Hemispheric asymmetries in the longitudinal structure of the low‐latitude nighttime ionosphere

Observations performed with the Low Resolution Airglow and Aurora Spectrograph (LORAAS), which flew aboard the Advanced Research and Global Observation Satellite (ARGOS), show evidence of wave number four longitudinal variations in the nighttime equatorial anomaly during March 2001 and March 2002. LORAAS limb scans of O I 135.6 nm emission features are used to reconstruct electron density profiles from which maps of the monthly average peak F region electron densities and heights at 0230 LT are generated.
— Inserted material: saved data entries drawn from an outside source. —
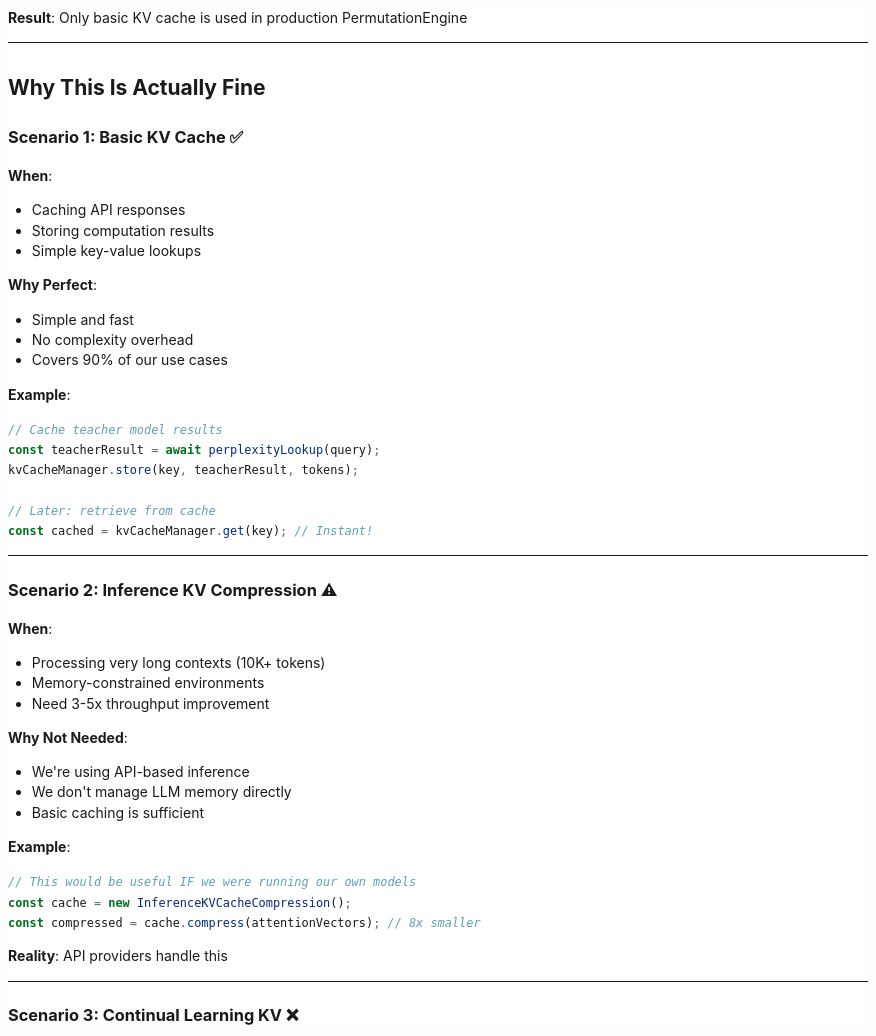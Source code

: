 **Result**: Only basic KV cache is used in production PermutationEngine

---

## Why This Is Actually Fine

### Scenario 1: Basic KV Cache ✅

**When**:
- Caching API responses
- Storing computation results
- Simple key-value lookups

**Why Perfect**:
- Simple and fast
- No complexity overhead
- Covers 90% of our use cases

**Example**:
```typescript
// Cache teacher model results
const teacherResult = await perplexityLookup(query);
kvCacheManager.store(key, teacherResult, tokens);

// Later: retrieve from cache
const cached = kvCacheManager.get(key); // Instant!
```

---

### Scenario 2: Inference KV Compression ⚠️

**When**:
- Processing very long contexts (10K+ tokens)
- Memory-constrained environments
- Need 3-5x throughput improvement

**Why Not Needed**:
- We're using API-based inference
- We don't manage LLM memory directly
- Basic caching is sufficient

**Example**:
```typescript
// This would be useful IF we were running our own models
const cache = new InferenceKVCacheCompression();
const compressed = cache.compress(attentionVectors); // 8x smaller
```

**Reality**: API providers handle this

---

### Scenario 3: Continual Learning KV ❌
The longitudinal structure is nearly identical in both years. The locations of the longitudinal maxima in the Northern Hemisphere match that of previous studies, but the LORAAS data show a pronounced hemispheric asymmetry in the locations of the maxima in the Southern Hemisphere. The LORAAS results are compared with the International Reference Ionosphere (IRI‐90) to show the derived electron densities and peak altitudes are consistent with the climatology, but that the observed longitudinal structure is not. A physics‐based model of the ionosphere (Sami is Another Model of the Ionosphere (SAMI2)) is used to study the role of thermospheric neutral winds in generating the observed longitudinal pattern. It is demonstrated that longitudinally varying F region winds along with effects due to the offset of the geographic and magnetic equator are the plausible cause of the hemispheric asymmetry. Together, the effects enhance the observed wave number four pattern in the nighttime ionosphere.